Di antara sekian banyak pilihan tanaman keras di atas, hanya satu hal yang paling penting diperhitungkan. Selain masalah kemudahan budi daya, masalah harga, ijin dari birokrasi, dan lain-lain tetek bengek, maka menurut hemat saya, yang terpenting adalah : kemana menjual hasil tanaman itu. Atau, siapa yang mau membelinya?
Lima enam tahun yang lalu adalah masa kejayaan tanaman jati, jabon, sengon, mahoni, gaharu, cendana, anthurium, anggrek dan tanaman lainnya. Kini masa keemasan itu sudah berakhir. Sebagian besar dengan noda kekecewaan. Mengapa? Karena ternyata,pemasaran produk akhir tanaman itu tak seindah janji dan promosi yang dulu gencar dilakukan.
Janji dan perhitungan muluk-muluk dari pemerintah, dan terlebih lagi dari para penjual bibit tanaman itu, berbuah kepahitan. Petani tersadar saat jarang sekali ada orang yang mau membeli tanaman yang sudah terlanjur dibudidayakan mereka. Kalau pun ada, harga yang ditawarkan jauh di bawah nilai yang dulu digembar-gemborkan. Banyak pihak petani yang mengaku merugi, dan gigit jari. Impian indah berubah menjadi kecewa dan air mata. Sementara pihak yang dulu gemar mempromosikan tanaman ini dan itu, kini menghilang tanpa jejak.
Lalu, apa lagi?
Lalu saya sarankan untuk kembali ke dasar. Menanam tanaman yang hasilnya sejak zaman bahuela banyak dikonsumsi orang dan mudah memasarkannya. Serta yang nilai ekonominya cukup bagus.
Tanaman apa itu?
Aren yang ditumpangsarikan dengan singkong gajah.
Siapa yang tak tahu gula aren atau gula merah? Siapa pula yang tak mengenal keripik singkong, tepung ubi, gaplek tiwul getuk lindri, atau sekarang tepung singkong baru yang bervarian menjadi mocaf?
Gula merah dan ubi segar, tak perlu menunggu eksportir dari negeri antah berantah sebagai pembelinya, anda jual kepada tetangga saja pun, dijamin laku. Bawa ke pasar terdekat, kerumunan pembeli dan agen akan segera menghampiri.
Soal nilai ekonomi, jangan ditanya. Sudah jelas sangat menguntungkan. Satu hektar tanaman singkong gajah yang dirawat dengan baik, minimal akan menghasilkan 100 ton ubi segar, seharga 65 juta rupiah (harga pabrik). Dikurangi modal awal dan upah panen total sebesar 15 juta rupiah, petani masih kebagian 50 juta rupiah per 10 bulan. Itu artinya penghasilan petani sama dengan 5 juta perbulan. Padahal menanam singkong gajah dalam satu periode hanya membutuhkan maksimal 60 hari kerja. Delapan bulan yang lain, petani silahkan mencari kegiatan lainnya.

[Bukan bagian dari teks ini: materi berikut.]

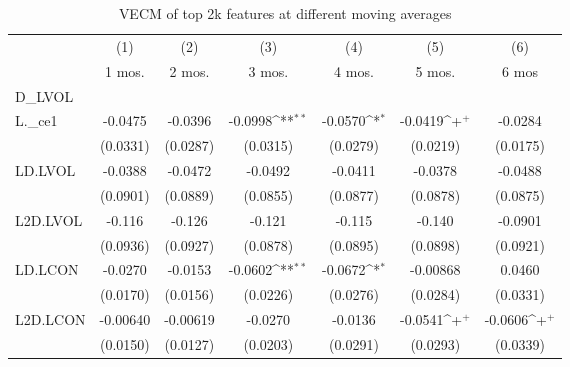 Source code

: \begin{table}
\begin{center}
\caption[VECM Results Top 2k Features Diff. K]{VECM of top 2k features at different  moving averages\label{vec4}}
\vspace{0.3in}
{
\def\sym#1{\ifmmode^{#1}\else\(^{#1}\)\fi}
\begin{tabular}{l*{6}{c}}
\hline\hline
          &\multicolumn{1}{c}{(1)}&\multicolumn{1}{c}{(2)}&\multicolumn{1}{c}{(3)}&\multicolumn{1}{c}{(4)}&\multicolumn{1}{c}{(5)}&\multicolumn{1}{c}{(6)}\\
          &\multicolumn{1}{c}{1 mos.}&\multicolumn{1}{c}{2 mos.}&\multicolumn{1}{c}{3 mos.}&\multicolumn{1}{c}{4 mos.}&\multicolumn{1}{c}{5 mos.}&\multicolumn{1}{c}{6 mos}\\
\hline
D\_LVOL    &                  &                  &                  &                  &                  &                  \\
L.\_ce1    &  -0.0475         &  -0.0396         &  -0.0998\sym{**} &  -0.0570\sym{*}  &  -0.0419\sym{+}  &  -0.0284         \\
          & (0.0331)         & (0.0287)         & (0.0315)         & (0.0279)         & (0.0219)         & (0.0175)         \\
LD.LVOL   &  -0.0388         &  -0.0472         &  -0.0492         &  -0.0411         &  -0.0378         &  -0.0488         \\
          & (0.0901)         & (0.0889)         & (0.0855)         & (0.0877)         & (0.0878)         & (0.0875)         \\
L2D.LVOL  &   -0.116         &   -0.126         &   -0.121         &   -0.115         &   -0.140         &  -0.0901         \\
          & (0.0936)         & (0.0927)         & (0.0878)         & (0.0895)         & (0.0898)         & (0.0921)         \\
LD.LCON   &  -0.0270         &  -0.0153         &  -0.0602\sym{**} &  -0.0672\sym{*}  & -0.00868         &   0.0460         \\
          & (0.0170)         & (0.0156)         & (0.0226)         & (0.0276)         & (0.0284)         & (0.0331)         \\
L2D.LCON  & -0.00640         & -0.00619         &  -0.0270         &  -0.0136         &  -0.0541\sym{+}  &  -0.0606\sym{+}  \\
          & (0.0150)         & (0.0127)         & (0.0203)         & (0.0291)         & (0.0293)         & (0.0339)         \\

\end{tabular}}
\end{center}
\end{table}
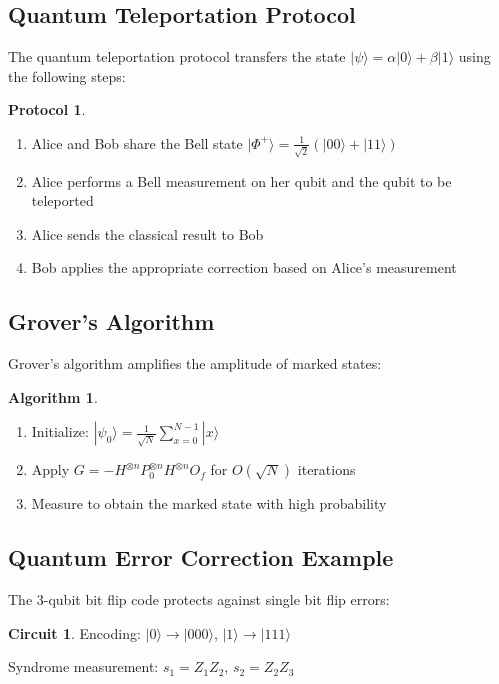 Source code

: \documentclass[12pt]{article}
\newcommand{\ket}[1]{|#1\rangle}
\newcommand{\qzero}{\ket{0}}
\newcommand{\qone}{\ket{1}}
\newcommand{\qpsi}{\ket{\psi}}
\newcommand{\bellphi}{\ket{\Phi^+}}
\newcommand{\hadamard}{H}
\newcommand{\proj}[1]{P_{#1}}
\newcommand{\tensor}{\otimes}
\newcommand{\oraclef}{O_f}
\theoremstyle{definition}
\newtheorem{algorithm}{Algorithm}[section]
\newtheorem{protocol}{Protocol}[section]
\newtheorem{circuit}{Circuit}[section]
\theoremstyle{remark}
\begin{document}
\subsection{Quantum Teleportation Protocol}
The quantum teleportation protocol transfers the state $\qpsi = \alpha\qzero + \beta\qone$ using the following steps:

\begin{protocol}
\begin{enumerate}
\item Alice and Bob share the Bell state $\bellphi = \frac{1}{\sqrt{2}}(\ket{00} + \ket{11})$
\item Alice performs a Bell measurement on her qubit and the qubit to be teleported
\item Alice sends the classical result to Bob
\item Bob applies the appropriate correction based on Alice's measurement
\end{enumerate}
\end{protocol}

\subsection{Grover's Algorithm}
Grover's algorithm amplifies the amplitude of marked states:

\begin{algorithm}
\begin{enumerate}
\item Initialize: $\ket{\psi_0} = \frac{1}{\sqrt{N}}\sum_{x=0}^{N-1}\ket{x}$
\item Apply $G = -\hadamard^{\tensor n}\proj{0}^{\tensor n}\hadamard^{\tensor n}\oraclef$ for $O(\sqrt{N})$ iterations
\item Measure to obtain the marked state with high probability
\end{enumerate}
\end{algorithm}

\subsection{Quantum Error Correction Example}
The 3-qubit bit flip code protects against single bit flip errors:

\begin{circuit}
Encoding: $\ket{0} \rightarrow \ket{000}$, $\ket{1} \rightarrow \ket{111}$

Syndrome measurement: $s_1 = Z_1Z_2$, $s_2 = Z_2Z_3$
\end{circuit}
\end{document}
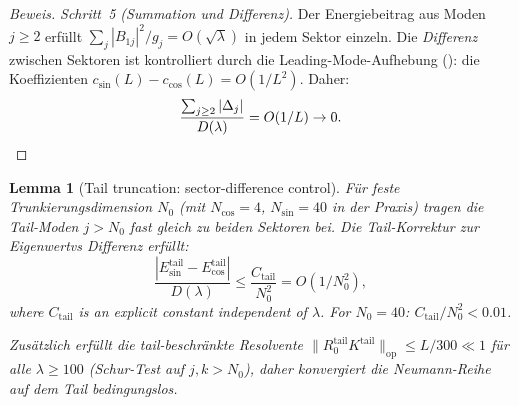 \documentclass[12pt,a4paper]{article}
\newtheorem{lemma}[theorem]{Lemma}
\theoremstyle{definition}
\theoremstyle{remark}
\begin{document}
\begin{proof}[Beweis]
\emph{Schritt~5 (Summation und Differenz).} Der Energiebeitrag aus Moden $j \geq 2$ erfüllt $\sum_j |B_{1j}|^2/g_j = O(\sqrt{\lambda})$ in jedem Sektor einzeln. Die \emph{Differenz} zwischen Sektoren ist kontrolliert durch die Leading-Mode-Aufhebung (): die Koeffizienten $c_{\sin}(L) - c_{\cos}(L) = O(1/L^2)$. Daher:
\[
  \frac{\sum_{j \geq 2}|\Delta_j|}{D(\lambda)} = O(1/L) \to 0. \qedhere
\]
\end{proof}

\begin{lemma}[Tail truncation: sector-difference control]
\label{lem:resolvent-truncation}
Für feste Trunkierungsdimension $N_0$ (mit $N_{\cos} = 4$, $N_{\sin} = 40$ in der Praxis) tragen die Tail-Moden $j > N_0$ fast gleich zu beiden Sektoren bei. Die Tail-Korrektur zur Eigenwertvs \emph{Differenz} erfüllt:
\begin{equation}
\label{eq:tail-diff}
  \frac{|E_{\sin}^{\mathrm{tail}} - E_{\cos}^{\mathrm{tail}}|}{D(\lambda)}
  \leq \frac{C_{\mathrm{tail}}}{N_0^2} = O(1/N_0^2),
\end{equation}
where $C_{\mathrm{tail}}$ is an explicit constant independent of $\lambda$. For $N_0 = 40$: $C_{\mathrm{tail}}/N_0^2 < 0.01$.

Zusätzlich erfüllt die tail-beschränkte Resolvente $\|R_0^{\mathrm{tail}} K^{\mathrm{tail}}\|_{\mathrm{op}} \leq L/300 \ll 1$ für alle $\lambda \geq 100$ (Schur-Test auf $j, k > N_0$), daher konvergiert die Neumann-Reihe auf dem Tail bedingungslos.
\end{lemma}
\end{document}
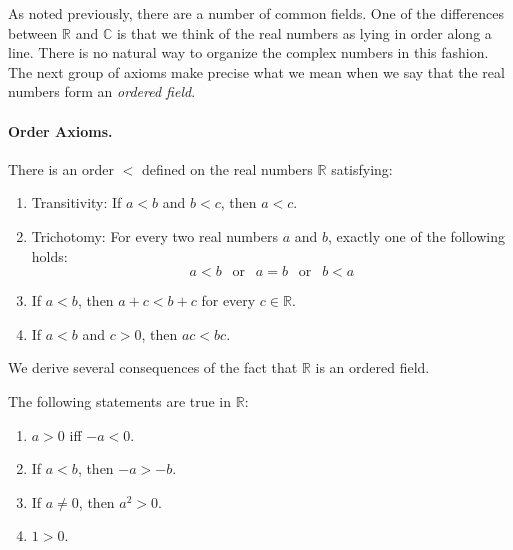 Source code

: As noted previously, there are a number of common fields. One of the differences between $\mathbb R$ and $\mathbb C$ is that we think of the real numbers as lying in order along a line. There is no natural way to organize the complex numbers in this fashion. The next group of axioms make precise what we mean when we say that the real numbers form an \emph{ordered field}. 

\paragraph{Order Axioms.} There is an order $<$ defined on the real numbers $\mathbb R$ satisfying: 
\begin{enumerate}
\item Transitivity: If $a<b$ and $b<c$, then $a<c$.
\item Trichotomy: For every two real numbers $a$ and $b$, exactly one of the following holds: 
\begin{equation*}
a<b \ \ \text{ or } \ \ a=b \ \ \text{ or } \ \ b<a
\end{equation*}
\item If $a<b$, then $a+c<b+c$ for every $c\in\mathbb R$.
\item If $a<b$ and $c>0$, then $ac<bc$. \label{ax:orderprod}
\end{enumerate}

We derive several consequences of the fact that $\mathbb R$ is an ordered field.

\begin{thrm} \label{thrm:orderbasic}
The following statements are true in $\mathbb R$:
\begin{enumerate}
\item $a>0$ iff $-a<0$. \label{thrm:posneg}
\item If $a<b$, then $-a>-b$. \label{thrm:ineqflip}
\item If $a\neq0$, then $a^2>0$. \label{thrm:possqr}
\item $1>0$. \label{thrm:onegtzero}
\end{enumerate}
\end{thrm}

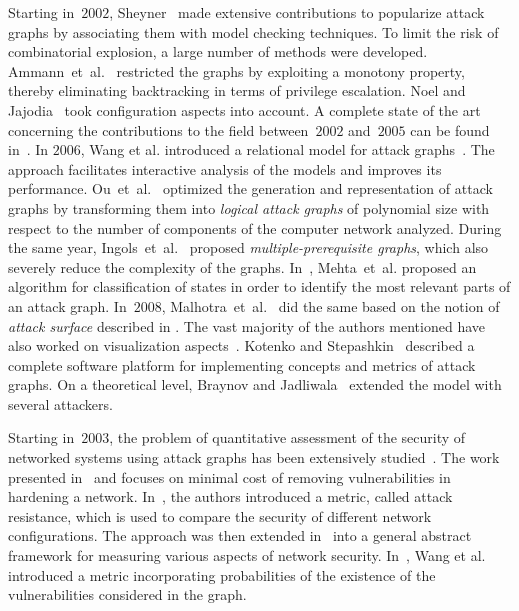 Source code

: \documentclass[a4paper]{article}
\begin{document}
Starting in~$2002$, Sheyner~\cite{ShHaJhLiWi,Shey} made extensive  contributions
 to popularize attack graphs by associating them with model checking techniques.
To limit the risk of combinatorial explosion, a large number of methods were 
developed. Ammann~et~al.~\cite{AmWiKa} restricted the graphs by exploiting a 
monotony property, thereby eliminating backtracking in terms of privilege 
escalation. Noel and Jajodia~\cite{NoJaObJa,JaNoOb} took configuration aspects 
into account.  A complete state of the art  concerning the contributions to the
field between~$2002$ and~$2005$ can be  found in~\cite{LiIn}. In $2006$, Wang et
al. introduced a relational model for attack  graphs~\cite{WaYaSiJa}.  The
approach facilitates interactive analysis of the models and improves its 
performance.  Ou~et~al.~\cite{OuBoQu} optimized the  generation and
representation of attack graphs by transforming them into  \emph{logical attack
graphs} of polynomial size with respect to the number of  components of the
computer network analyzed.  During the same year,  Ingols~et~al.~\cite{InLiPi}
proposed \emph{multiple-prerequisite graphs}, which  also severely reduce the
complexity of the graphs.   In~\cite{MeBaZhClWi}, Mehta~et~al. proposed an
algorithm  for classification of states in order to identify the most relevant 
parts of an attack graph. In~$2008$, Malhotra~et~al.~\cite{MaBaGh} did the same
based on the notion of \emph{attack surface} described in \cite{Mana}. The vast 
majority of the authors mentioned have also worked on visualization 
aspects~\cite{NoJa,NoJaKaJa,WiLiIn,HoVaOuQu}. Kotenko and 
Stepashkin~\cite{KoSt} described a complete software platform for implementing 
concepts and metrics of attack graphs. On a theoretical level, Braynov and 
Jadliwala~\cite{BrJa} extended the model with several attackers.

Starting in~$2003$, the problem of quantitative  assessment of the security of
networked systems using attack  graphs has been extensively 
studied~\cite{NoJaObJa,WaNoJa,WaSiJa2,WaSiJa,WaIsLoSiJa}.  The work presented
in~\cite{NoJaObJa} and \cite{WaNoJa}  focuses on minimal cost of removing
vulnerabilities in hardening a network.  In~\cite{WaSiJa2}, the authors
introduced a metric, called attack resistance, which is used to compare the
security of different network configurations.   The approach was then extended
in~\cite{WaSiJa} into a general abstract framework  for measuring various
aspects of network security.  In~\cite{WaIsLoSiJa}, Wang et al. introduced a
metric incorporating probabilities  of the existence of the vulnerabilities
considered in the graph.
\end{document}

Pada tahun ke tujuh, saat aren sudah mulai menghasilkan, maka tentu pendapatan petani menjadi berlipat-lipat. 100 pohon aren yang mulai disadap, dari 200 pohon perhektar yang ditanam, juga memberikan pekerjaan kepada paling tidak 7 orang pengangguran lainnya. Karena kemampuan penyadap aren hanya mampu menyadap sekitar 15 pohon saja, setiap hari, pagi dan sore. Percaya atau tidak, seorang petani aren tak akan kesulitan menggaji para penyadap arennya dengan gaji bulanan rp.3 juta perorang perbulan. Dan petani itu sendiri akan mendapatkan uang sebesar 7 x 3juta = 21 juta perbulan.
Bagaimana perhitungannya?
Sudah kami tulis dalam artikel sebelumnya, silahkan dirunut.
Atau, anda hanya punya tanah bergambut dengan keasaman lumayan tinggi? Ya sudah, tanami dengan kelapa sawit saja. Toh, sudah banyak yang berhasil.